TOWARDS A RESTATEMENT OF ACOT

From the start, Dunayevskaya saw that it was imperative that each of us "(1)...internalize AMERICAN CIVILIZATION ON TRIAL so that we can, at a moment's notice, make a comprehensive presentation of these views to outside groups and individuals; (2) it is equally important that we do not consider this pamphlet as a 'finished work,' but that we constantly expand it, reinterpret it, and bring it up to date."

This meant, as she put it in her 1983 Introduction to ACOT, that we cannot leave the present retrogression to the "factual stage alone" (p. i) including the new youth revolts that erupted then in Florida. Rather she pointed to the need for theory meeting those new voices to be "developed to the point of philosophy-a philosophy of world revolution." (p. iii) "The absolute challenge to our age," she wrote, "is the concretization of Marx's concept of 'revolution in permanence.'" (p. v)

In other words, the way Dunayevskaya felt ACOT needed to be re-created was not merely by bringing in new objective facts about the Black condition and the new revolts it engendered. Rather, the reality of our times demanded going into Marxist-Humanism itself as a re-creation of Marx's concept of revolution in permanence. What this means to me is that not only should we hold fast to great strides in the idea of freedom through moments of coalescence. Rather, we need to go further and realize that Dunayevskaya considered a projection of Marx's dialectic of self-development as itself a dimension that can facilitate the needed coalescence of revolutionary forces.

To make the underlying philosophy the active unifying agent is not an easy task, but it is a task we cannot shrink from because its soul is the revolution itself.

This came up recently when a group of us in the Bay Area went through Hegel's PHILOSOPHY OF MIND. A restatement of para. 575 (the syllogism Logic-Nature-Mind) might say: once Marxist-Humanism recognized all these movements from practice-like the Civil Rights Movement, the ghetto rebellions from the '60s to the '90s, the struggle for a new kind of labor, etc.; once it recognized these movements as MOMENTS of the power of the idea to shape reality, MIND HAS TO ASSERT ITSELF OUT OF THIS IMPLICIT IDEA WHICH IS WHAT HEGEL CALLS NATURE.

In para. 576 (the syllogism Nature-Mind-Logic) Mind itself presupposes Nature and "philosophy appears as a subjective cognition of which liberty is the aim and is itself the way to produce it." Here, through the movement from theory, each Particular movement articulates its Universal, which is the Universal of all movements, freedom.

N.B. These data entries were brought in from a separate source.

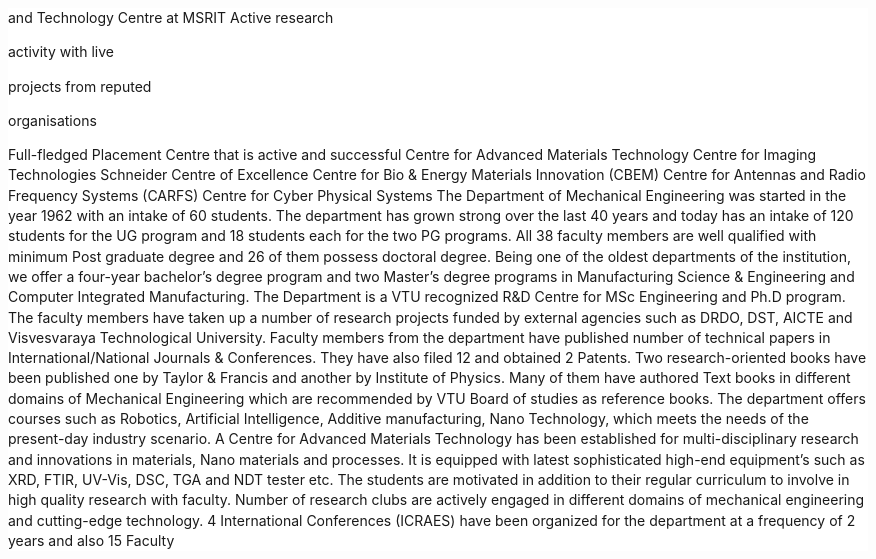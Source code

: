 and Technology
Centre at MSRIT
Active research

activity with live

projects from reputed

organisations

Full-fledged
Placement Centre
that is active and
successful
Centre for Advanced
Materials
Technology
Centre for Imaging
Technologies
Schneider
Centre of
Excellence
Centre for
Bio & Energy
Materials Innovation
(CBEM)
Centre for
Antennas and Radio
Frequency Systems
(CARFS)
Centre for Cyber
Physical
Systems
The Department of Mechanical Engineering was started in the year
1962 with an intake of 60 students. The department has grown strong
over the last 40 years and today has an intake of 120 students for the
UG program and 18 students each for the two PG programs. All 38
faculty members are well qualified with minimum Post graduate
degree and 26 of them possess doctoral degree.
Being one of the oldest departments of the institution, we offer a
four-year bachelor’s degree program and two Master’s degree
programs in Manufacturing Science & Engineering and Computer
Integrated Manufacturing. The Department is a VTU recognized R&D
Centre for MSc Engineering and Ph.D program. The faculty members
have taken up a number of research projects funded by external
agencies such as DRDO, DST, AICTE and Visvesvaraya Technological
University. Faculty members from the department have published
number of technical papers in International/National Journals &
Conferences. They have also filed 12 and obtained 2 Patents. Two
research-oriented books have been published one by Taylor & Francis
and another by Institute of Physics. Many of them have authored Text
books in different domains of Mechanical Engineering which are
recommended by VTU Board of studies as reference books. The
department offers courses such as Robotics, Artificial Intelligence,
Additive manufacturing, Nano Technology, which meets the needs of
the present-day industry scenario. A Centre for Advanced Materials
Technology has been established for multi-disciplinary research and
innovations in materials, Nano materials and processes. It is equipped
with latest sophisticated high-end equipment’s such as XRD, FTIR,
UV-Vis, DSC, TGA and NDT tester etc. The students are motivated in
addition to their regular curriculum to involve in high quality research
with faculty. Number of research clubs are actively engaged in
different domains of mechanical engineering and cutting-edge
technology. 4 International Conferences (ICRAES) have been organized
for the department at a frequency of 2 years and also 15 Faculty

In the final syllogism, para. 577, the act of creation of ourselves as human beings is no longer separated from our comprehension of ourselves through the recollection of our history and the recognition of the power of dialectics practiced every day and in every aspect of our lives. This Dunayevskaya called the new society and Marx "revolution in permanence." It is the task for our organization and for the revolution.